|Is there such a thing as a Second World country?|
| Third World countries (now known as "developing nations") are countries with a low "Human Development Index." First World countries (like the United States, Japan, and Germany) score much higher on the HDI. A nation's HDI is determined by its literacy rate, poverty rate, life expectancy, etc. |
There is indeed a Second World, though the expression isn't exactly parallel to the other terms, and these days, few mention it. According to Nations Online, the phrase refers to "former communist-socialist, industrial states, the territory and sphere of influence of the Union of Soviet Socialists Republic." For example, Romania, Hungary, Latvia, and of course, the big bear -- Mother Russia. China is also considered a Second World nation.
Thanks to the fall of the Soviet Union, the term "Second World" has become rather meaningless. Nowadays, a country's economic strength (not its government) determines how it's classified. Countries in Europe and North America as well as Australia are primarily First World, while Africa and South America are mostly made up of developing nations. Hopefully with economic aid and other support, the gap between the haves and the have-nots will grow smaller, and the need for words to distinguish them will disappear.
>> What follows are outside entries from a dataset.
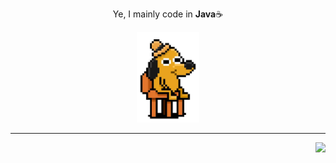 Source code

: <p align="center">Ye, I mainly code in <b>Java</b>☕</p>

<p align="center">
  <img src="/images/doge.webp" width="100"/>
</p>


---

<p align="right">
  <img src="https://komarev.com/ghpvc/?username=kaytervn&label=Profile%20views&color=0e75b6&style=flat"/>
</p>
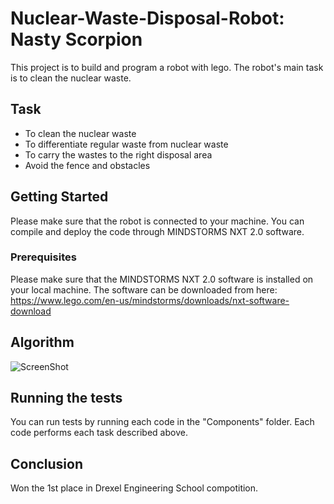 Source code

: # Nuclear-Waste-Disposal-Robot: Nasty Scorpion
This project is to build and program a robot with lego. The robot's main task is to clean the nuclear waste.

## Task
* To clean the nuclear waste
* To differentiate regular waste from nuclear waste
* To carry the wastes to the right disposal area
* Avoid the fence and obstacles

## Getting Started

Please make sure that the robot is connected to your machine. You can compile and deploy the code through MINDSTORMS NXT 2.0 software.

### Prerequisites

Please make sure that the MINDSTORMS NXT 2.0 software is installed on your local machine. The software can be downloaded from here: https://www.lego.com/en-us/mindstorms/downloads/nxt-software-download 

## Algorithm
![ScreenShot](https://raw.github.com/JunhoAn0702/Nuclear-Waste-Disposal-Robot/master/Design/Algorithm.png)

## Running the tests

You can run tests by running each code in the "Components" folder. Each code performs each task described above. 

## Conclusion

Won the 1st place in Drexel Engineering School compotition.
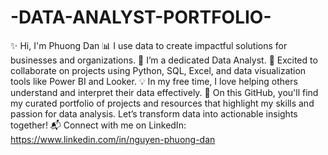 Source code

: # -DATA-ANALYST-PORTFOLIO-

✨ Hi, I'm Phuong Dan
📊 I use data to create impactful solutions for businesses and organizations.
🌱 I’m a dedicated Data Analyst.
🤝 Excited to collaborate on projects using Python, SQL, Excel, and data visualization tools like Power BI and Looker.
💡 In my free time, I love helping others understand and interpret their data effectively.
📁 On this GitHub, you'll find my curated portfolio of projects and resources that highlight my skills and passion for data analysis. Let’s transform data into actionable insights together!
📬 Connect with me on LinkedIn: https://www.linkedin.com/in/nguyen-phuong-dan

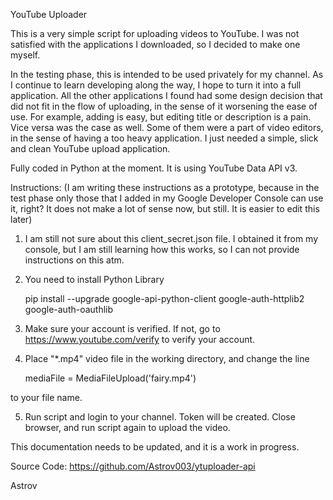 YouTube Uploader


This is a very simple script for uploading videos to YouTube.
I was not satisfied with the applications I downloaded, so I decided to make one myself.

In the testing phase, this is intended to be used privately for my channel. As I continue to learn developing along the way, I hope to turn it into a full application. All the other applications I found had some design decision that did not fit in the flow of uploading, in the sense of it worsening the ease of use. For example, adding is easy, but editing title or description is a pain. Vice versa was the case as well. Some of them were a part of video editors, in the sense of having a too heavy application. I just needed a simple, slick and clean YouTube upload application.

Fully coded in Python at the moment. It is using YouTube Data API v3.

Instructions: (I am writing these instructions as a prototype, because in the test phase only those that I added in my Google Developer Console can use it, right? It does not make a lot of sense now, but still. It is easier to edit this later)

1. I am still not sure about this client_secret.json file. I obtained it from my console, but I am still learning how this works, so I can not provide instructions on this atm.

2. You need to install Python Library 

	pip install --upgrade google-api-python-client google-auth-httplib2 google-auth-oauthlib

3. Make sure your account is verified. If not, go to https://www.youtube.com/verify to verify your account.

4. Place "*.mp4" video file in the working directory, and change the line

	mediaFile = MediaFileUpload('fairy.mp4') 
	
to your file name.

5. Run script and login to your channel. Token will be created. Close browser, and run script again to upload the video.

This documentation needs to be updated, and it is a work in progress.

Source Code:
https://github.com/Astrov003/ytuploader-api

Astrov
I've always wondered what a second world country would be. I actually had guessed about the same thing as what they stated, except for the former soviet thing. I figured that former communist countries were second world because of their economy, not their government. But I was spot on for guessing that Romania was a second world country. I'm guessing that the terms "second world" and "third world" have been eliminated in order to be more politically correct. After all, "second world" would make it seem that the country in question is 'second class'. But we'd probably have to ask our resident expert, Bob. Bob, are you there?